Lisboa é considerada uma das melhores cidades da Europa para visitar: temos acesso direto à praia, o marisco tem o sabor fresco do oceano e o sol brilha em 300 dias do ano. Esta cidade comporta uma sensação relaxante do sul da Europa, com uma história e herança viva, com uma energia jovem que parece resultar da sua luz.
Lisboa é rica em questões intrigantes e curiosidades trancadas a sete chaves. Veja aqui alguns dos segredos de Lisboa dos mais bem guardados.

1 – O Largo de Camões já teve um palácio?
O Largo Luís de Camões alberga um monumento oitocentista, da autoria de Victor Bastos, que tem oito ilustres personalidades da História de Portugal. São eles: Fernão Lopes, Pedro Nunes, Gomes Eanes de Azurara, João de Barros, Fernão Lopes de Cantanhede, Vasco Mousinho de Quevedo, Jerônimo Corte-Real e Francisco Sá de Menezes. Onde, hoje, se encontra este largo e o parque de estacionamento, existia, antes do terramoto de 1755, um importante palácio. Aliás, aquando da construção do parque foram descobertas ruínas dos Casebres do Loreto (século XIX) e estruturas do Palácio do Marquês de Marialva (de meados do século XVII). De forma a manter parte dessa história ainda viva, as escadas de acesso ao parque de estacionamento têm fotografias antigas que mostram as ruínas, o espólio encontrado e os trabalhos de construção.

Largo Luís de Camões

Largo Luís de Camões

2 – Hospital de Bonecas
Na Praça da Figueira, em Lisboa, está, muito provavelmente, um dos últimos Hospitais de Bonecas do Mundo. Além da pequena loja, que vende bonecos antigos e atuais, existe no primeiro piso, o verdadeiro hospital de bonecas, onde as mesmas podem ser arranjadas, e o museu.

Pode visitar o hospital e o museu, composto por sete salas onde estão peças muito antigas e bonecos que, juntos, acabam por mostrar a história do brinquedo em Portugal e no mundo.

Hospital de Bonecas

Hospital de Bonecas

3 – Estátua do cauteleiro que dá sorte
No Largo Trindade Coelho, está uma estátua de um cauteleiro e dizem que dá sorte passar a mão na cautela de lotaria – que até se vê que está desgastada e tem uma cor diferente! A peça escultórica é da autoria de Fernanda de Assis e é uma homenagem aos cauteleiros. Foi inaugurada em 18 de Novembro de 1987, data em que a Lotaria Nacional comemorava 204 anos. A estátua mede 1,78m de altura e é feita de bronze.

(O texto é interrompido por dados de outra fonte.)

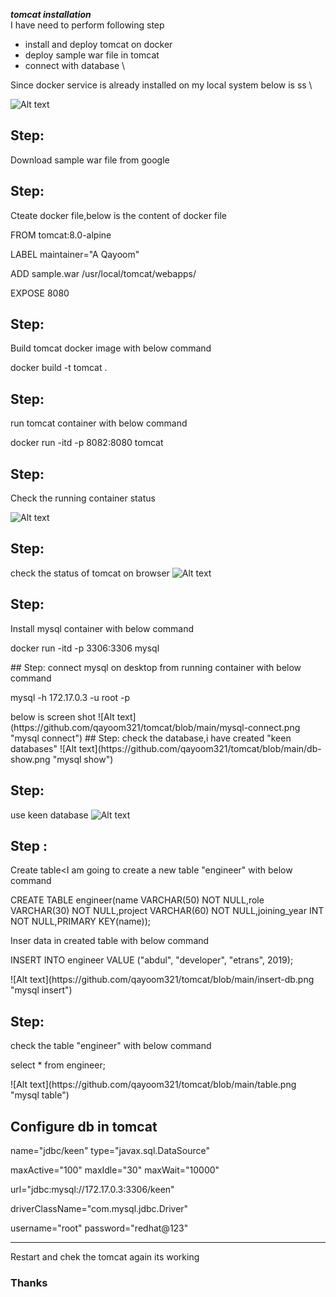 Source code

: ***tomcat installation*** \
I have need to perform following step
- install and deploy tomcat on docker
- deploy sample war file in tomcat
- connect with database \

Since docker service is already installed on my local system below is ss \

![Alt text](https://github.com/qayoom321/tomcat.md/blob/main/Screenshot%20from%202022-11-21%2016-07-56.png "docker status")

## Step:
Download sample war file from google 
## Step:
Cteate docker file,below is the content of docker file
<p>FROM tomcat:8.0-alpine</p>
<p>LABEL maintainer="A Qayoom"</p>
<p>ADD sample.war /usr/local/tomcat/webapps/</p>
<p>EXPOSE 8080</p>
  
## Step:
Build tomcat docker image with below command

<p>docker build -t tomcat . </p>

## Step:
run tomcat container with below command

<p> docker run -itd -p 8082:8080 tomcat </p>

## Step:

Check the running container status

![Alt text](https://github.com/qayoom321/tomcat.md/blob/main/Screenshot%20from%202022-11-21%2016-33-30.png "container status")

## Step:
check the status of tomcat on browser
![Alt text](https://github.com/qayoom321/tomcat/blob/main/sample-hello.png "tomcat status")


## Step:
Install mysql container with below command 
<p> docker run -itd -p 3306:3306 mysql </p>
## Step:
connect mysql on desktop from running container with below command 
<p> mysql -h 172.17.0.3 -u root -p </p>
 below is screen shot
 ![Alt text](https://github.com/qayoom321/tomcat/blob/main/mysql-connect.png "mysql connect")
## Step:
check the database,i have created "keen databases"
 ![Alt text](https://github.com/qayoom321/tomcat/blob/main/db-show.png "mysql show")
 
 ## Step:
 use keen database
 ![Alt text](https://github.com/qayoom321/tomcat/blob/main/use-data.png "mysql use")
## Step :
Create table<I am going to create a new table "engineer" with below command
<p> CREATE TABLE engineer(name VARCHAR(50) NOT NULL,role VARCHAR(30) NOT NULL,project VARCHAR(60) NOT NULL,joining_year INT NOT NULL,PRIMARY KEY(name)); </p>
Inser data in created table with below command
<p> INSERT INTO engineer VALUE ("abdul", "developer", "etrans", 2019); </p>
![Alt text](https://github.com/qayoom321/tomcat/blob/main/insert-db.png "mysql insert")

## Step:
check the table "engineer" with below command
<p> select * from engineer; </p>
![Alt text](https://github.com/qayoom321/tomcat/blob/main/table.png "mysql table")

Configure db in tomcat
---
<p> <Context> </p>                                                                      
   <p> <Resource </p>                                                                  
       <p> name="jdbc/keen" type="javax.sql.DataSource"      </p>                     
       <p> maxActive="100" maxIdle="30" maxWait="10000"   </p>                         
       <p> url="jdbc:mysql://172.17.0.3:3306/keen"     </p>                            
       <p> driverClassName="com.mysql.jdbc.Driver"  </p>                               
       <p> username="root" password="redhat@123" </p>                                     
<p> </Context> </p>                                          

---

Restart and chek the tomcat again its working

### Thanks


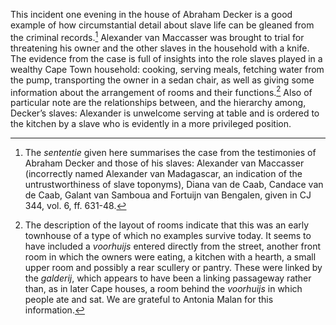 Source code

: This incident one evening in the house of Abraham Decker is a good example of how circumstantial detail about slave life can be gleaned from the criminal records.[^1] Alexander van Maccasser was brought to trial for threatening his owner and the other slaves in the household with a knife. The evidence from the case is full of insights into the role slaves played in a wealthy Cape Town household: cooking, serving meals, fetching water from the pump, transporting the owner in a sedan chair, as well as giving some information about the arrangement of rooms and their functions.[^2] Also of particular note are the relationships between, and the hierarchy among, Decker’s slaves: Alexander is unwelcome serving at table and is ordered to the kitchen by a slave who is evidently in a more privileged position.

[^1]: The *sententie* given here summarises the case from the testimonies of Abraham Decker and those of his slaves: Alexander van Maccasser (incorrectly named Alexander van Madagascar, an indication of the untrustworthiness of slave toponyms), Diana van de Caab, Candace van de Caab, Galant van Samboua and Fortuijn van Bengalen, given in CJ 344, vol. 6, ff. 631-48.

[^2]: The description of the layout of rooms indicate that this was an early townhouse of a type of which no examples survive today. It seems to have included a *voorhuijs* entered directly from the street, another front room in which the owners were eating, a kitchen with a hearth, a small upper room and possibly a rear scullery or pantry. These were linked by the *galderij*, which appears to have been a linking passageway rather than, as in later Cape houses, a room behind the *voorhuijs* in which people ate and sat. We are grateful to Antonia Malan for this information.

Estátua do cauteleiro, Lisboa

Estátua do cauteleiro, Lisboa

4 – Estátua do ardina e busto fundador do DN
É no jardim de S. Pedro de Alcântara que está muito provavelmente a maior homenagem aos jornais portugueses, em Lisboa. No mesmo espaço vai encontrar a pequena estátua do ardina (descalço), junto ao busto de Eduardo Coelho, um dos fundadores do vetusto jornal Diário de Notícias. Ambas as peças foram inauguradas em 1904 e são da autoria de António Augusto da Costa Mota (tio) e pedestal da autoria do arquitecto Álvaro Machado.

Estátua do Ardina, Lisboa

Estátua do Ardina, Lisboa

5 – O pátio árabe da Casa do Alentejo
Este espaço, também apelidado de Palácio Alverca tem um restaurante – e chá dançante ao domingo – de comida alentejana, pois claro. Fica na Rua das Portas de Santo Antão, 58, Lisboa. O edifício é de fim do século XVII, mas aqui já funcionou, em 1919, o famoso casino Club Majestic (também bar, restaurante e pista de dança). E o segredo deste espaço? O seu maravilhoso pátio árabe que nos põe num cenário quase-marroquino! Tão bonito!

Pátio Árabe da Casa do Alentejo, Lisboa

Pátio Árabe da Casa do Alentejo, Lisboa

6 – Ruínas no Palácio do Governador
Em Belém, o Palácio do Governador (que agora é hotel) tem, à entrada, ruínas romanas, que pertenciam a uma antiga fábrica de garum, ou seja, o tradicional molho de peixe. O edifício, que foi a casa do governador da Torre de Belém, Gaspar de Paiva, no século XVI, tem no interior azulejos antigos e ainda vestígios de uma capela ( e coro alto) no interior da casa.

Antiga capela do Palácio do Governador, Lisboa

Antiga capela do Palácio do Governador, Lisboa

7 – De onde vem o nome Alfama?
Existem poucos nascer do Sol no mundo como o de Alfama, visto a partir Páteo Dom Fradique, próximo do Palácio Belmonte na colina Este do Castelo. A partir daqui podemos ver a grande bola de fogo laranja e vermelha levantar-se sobre a água e iluminar a silhueta de Alfama.
Igrejas, torres de sino e os telhados de barro dispersam a luz âmbar sobre os azulejos que revestem os edifícios. Alguns chamam a este lugar o sonho de um fotógrafo, eu chamo-lhe uma memória eterna de uma viagem a Lisboa. Vale bem a pena levantar bem cedo…
O Largo das Portas do Sol tem um dos mais bonitos miradouros de Lisboa, com Alfama aos nossos pés. E porque se chama Alfama? Na época romana, as águas desta área tinham propriedades termais, com nascentes de água quente e fria. E daí vem o nome: do termo al-hamma, que significa nascente de água quente.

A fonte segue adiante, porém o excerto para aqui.